A crowd of 250 people inside the Burlington High School auditorium roared with approval, waving "Miro for Mayor" signs as they gave their endorsement with a voice vote.
Weinberger avoided what could have been an awkward caucus. Independent mayoral candidate Carina Driscoll initially said she planned to seek the Democratic endorsement, but later backed down.
"Rather than attempting to pull off a political stunt unseating the Mayor in his own caucus, I am focused on engaging voters throughout the city and increasing participation on election day, Tuesday, March 6th," she said. Driscoll earned the endorsement of Burlington Progressives in December.
Weinberger's wife, Stacy, nominated him for the endorsement. The mayor seemed at ease on stage, cracking a joke about keeping the temperature low inside the chilly auditorium to save taxpayer dollars, and sharing anecdotes about members of his campaign team.
Weinberger, who faces challenges from Driscoll and independent Infinite Culcleasure, said that his first six years in office "built a foundation for even greater successes" in a third term.
Weinberger was quick to tout his accomplishments, painting a picture of his intervention when Burlington "teetered on the edge of a true fiscal crisis." He described his work investing in the northern waterfront, building affordable housing and selling Burlington Telecom.
Weinberger also reverted back to his talking point of elections past — city financials. "Fiscal responsibility is not a checkbox on a to-do list to be marked and then forgotten," he said to applause.
His priorities in his next term will be ensuring that Burlington remains "an equitable and inclusive city." Weinberger also vowed to invest in infrastructure and public spaces, move forward on energy initiatives, and to resist policies of President Donald Trump "that are in conflict with Burlington values."

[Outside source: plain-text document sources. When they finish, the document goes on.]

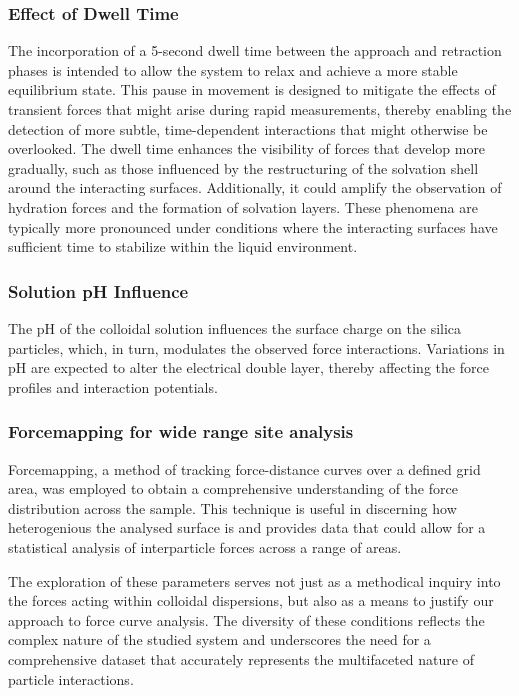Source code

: \subsubsection{Effect of Dwell Time}

The incorporation of a 5-second dwell time between the approach and retraction phases is intended to allow the system to relax and achieve a more stable equilibrium state. This pause in movement is designed to mitigate the effects of transient forces that might arise during rapid measurements, thereby enabling the detection of more subtle, time-dependent interactions that might otherwise be overlooked. The dwell time enhances the visibility of forces that develop more gradually, such as those influenced by the restructuring of the solvation shell around the interacting surfaces. Additionally, it could amplify the observation of hydration forces and the formation of solvation layers. These phenomena are typically more pronounced under conditions where the interacting surfaces have sufficient time to stabilize within the liquid environment. 

\subsubsection{Solution pH Influence}

The pH of the colloidal solution influences the surface charge on the silica particles, which, in turn, modulates the observed force interactions. Variations in pH are expected to alter the electrical double layer, thereby affecting the force profiles and interaction potentials. 

\subsubsection{Forcemapping for wide range site analysis}

Forcemapping, a method of tracking force-distance curves over a defined grid area, was employed to obtain a comprehensive understanding of the force distribution across the sample. This technique is useful in discerning how heterogenious the analysed surface is and provides data that could allow for a statistical analysis of interparticle forces across a range of areas.

The exploration of these parameters serves not just as a methodical inquiry into the forces acting within colloidal dispersions, but also as a means to justify our approach to force curve analysis. The diversity of these conditions reflects the complex nature of the studied system and underscores the need for a comprehensive dataset that accurately represents the multifaceted nature of particle interactions.

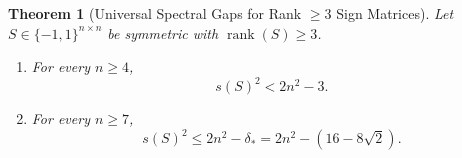 \documentclass[11pt,reqno]{article}
\newtheorem{theorem}{Theorem}[section]
\theoremstyle{definition}
\newcommand{\rank}{\operatorname{rank}}
\begin{document}
\begin{theorem}[Universal Spectral Gaps for Rank $\ge 3$ Sign Matrices]\label{thm:rank3-gap}
Let $S \in \{-1, 1\}^{n \times n}$ be symmetric with $\rank(S) \ge 3$.
\begin{enumerate}
    \item For every $n \ge 4$,
    \begin{equation}\label{eq:rank3-gap-4}
    s(S)^2 < 2n^2 - 3.
    \end{equation}
    \item For every $n \ge 7$,
    \begin{equation}\label{eq:rank3-gap-7}
    s(S)^2 \le 2n^2 - \delta_* = 2n^2 - (16 - 8\sqrt{2}).
    \end{equation}
\end{enumerate}
\end{theorem}
\end{document}
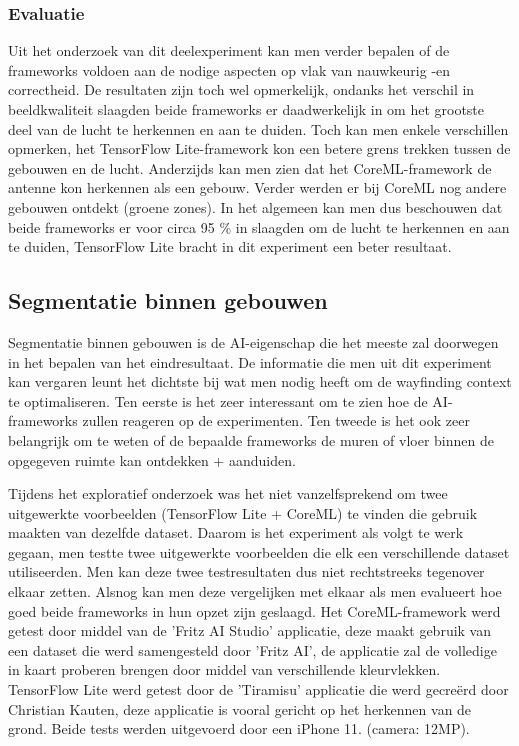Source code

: \subsubsection{Evaluatie}
Uit het onderzoek van dit deelexperiment kan men verder bepalen of de frameworks voldoen aan de nodige aspecten op vlak van nauwkeurig -en correctheid. De resultaten zijn toch wel opmerkelijk, ondanks het verschil in beeldkwaliteit slaagden beide frameworks er daadwerkelijk in om het grootste deel van de lucht te herkennen en aan te duiden. Toch kan men enkele verschillen opmerken, het TensorFlow Lite-framework kon een betere grens trekken tussen de gebouwen en de lucht. Anderzijds kan men zien dat het CoreML-framework de antenne  kon herkennen als een gebouw. Verder werden er bij CoreML nog andere gebouwen ontdekt (groene zones). In het algemeen kan men dus beschouwen dat beide frameworks er voor circa 95 \% in slaagden om de lucht te herkennen en aan te duiden, TensorFlow Lite bracht in dit experiment een beter resultaat.

\subsection{Segmentatie binnen gebouwen}
Segmentatie binnen gebouwen is de AI-eigenschap die het meeste zal doorwegen in het bepalen van het eindresultaat. De informatie die men uit dit experiment kan vergaren leunt het dichtste bij wat men nodig heeft om de wayfinding context te optimaliseren. Ten eerste is het zeer interessant om te zien hoe de AI-frameworks zullen reageren op de experimenten. Ten tweede is het ook zeer belangrijk om te weten of de bepaalde frameworks de muren of vloer binnen de opgegeven ruimte kan ontdekken + aanduiden. 

Tijdens het exploratief onderzoek was het niet vanzelfsprekend om twee uitgewerkte voorbeelden (TensorFlow Lite + CoreML) te vinden die gebruik maakten van dezelfde dataset. Daarom is het  experiment als volgt te werk gegaan, men testte twee uitgewerkte voorbeelden die elk een verschillende dataset utiliseerden. Men kan deze twee testresultaten dus niet rechtstreeks tegenover elkaar zetten. Alsnog kan men deze vergelijken met elkaar als men evalueert hoe goed beide frameworks in hun opzet zijn geslaagd. Het CoreML-framework werd getest door middel van de 'Fritz AI Studio' applicatie, deze maakt gebruik van een dataset die werd samengesteld door 'Fritz AI', de applicatie zal de volledige in kaart proberen brengen door middel van verschillende kleurvlekken. TensorFlow Lite werd getest door de 'Tiramisu' applicatie die werd gecreërd door Christian Kauten, deze applicatie is vooral gericht op het herkennen van de grond. Beide tests werden uitgevoerd door een iPhone 11. (camera: 12MP). 

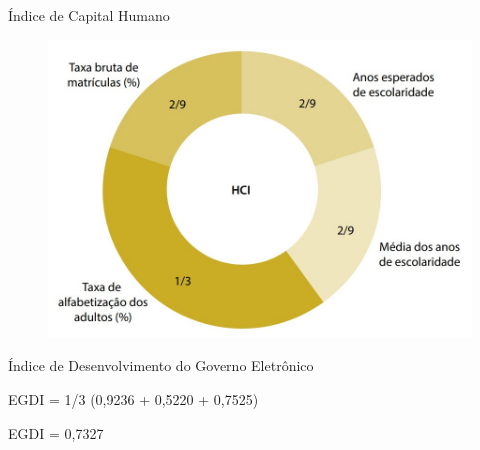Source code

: \documentclass{Alexandre}
\begin{document}
\begin{frame}{Índice de Capital Humano}

    \begin{figure}
        \includegraphics[scale = 0.30]{Figuras/HCI.jpg}
    \end{figure}

\end{frame}


\begin{frame}{Índice de Desenvolvimento do Governo Eletrônico}

    EGDI =  1/3 (0,9236 + 0,5220 + 0,7525)
    
    \vspace{1cm}
    
    EGDI = 0,7327

\end{frame}
\end{document}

Though Weinberger never mentioned Driscoll by name, he twice alluded to her in his speech. Driscoll, Sen. Bernie Sanders' (I-Vt.) stepdaughter, could pose a serious challenge to the incumbent.
“One of my opponents is trying to reuse the old campaign slogan that 'Burlington is not for sale,' suggesting that Burlington Democrats are recklessly selling off the City’s assets," Weinberger said. "Nothing could be further from the truth. We aren’t selling Burlington."
The caucus began with city council candidate endorsements.
Endorsed Democratic city council nominees, from left to right: Lizzie Haskell, Chip Mason, Karen Paul, Ali Dieng and Adam Roof
Haskell, a 21-year-old UVM graduate, has worked with Burlington and state Democratic committees and promised voters that if elected, she would bring accountability and transparency to the city council.
In Ward 7, incumbent Ali Dieng beat Chris Trombly 46-16. Dieng, who in December also secured the Progressive nomination, defeated Trombly in a special election last June.
Chip Mason (D-Ward 5) also received unanimous support in his bid to hold his seat against Progressive Jesse Warren. Incumbent Karen Paul (D-Ward 6) was endorsed in her run against Progressive Charles Simpson. Independent Adam Roof received the Ward 8 endorsement; he'll face UVM student Carter Neubieser, a Progressive.
No Democratic candidates stepped up to contest the reelection bids of Sharon Bushor (I-Ward 1), Kurt Wright (R-Ward 4) or Max Tracy (P-Ward 2).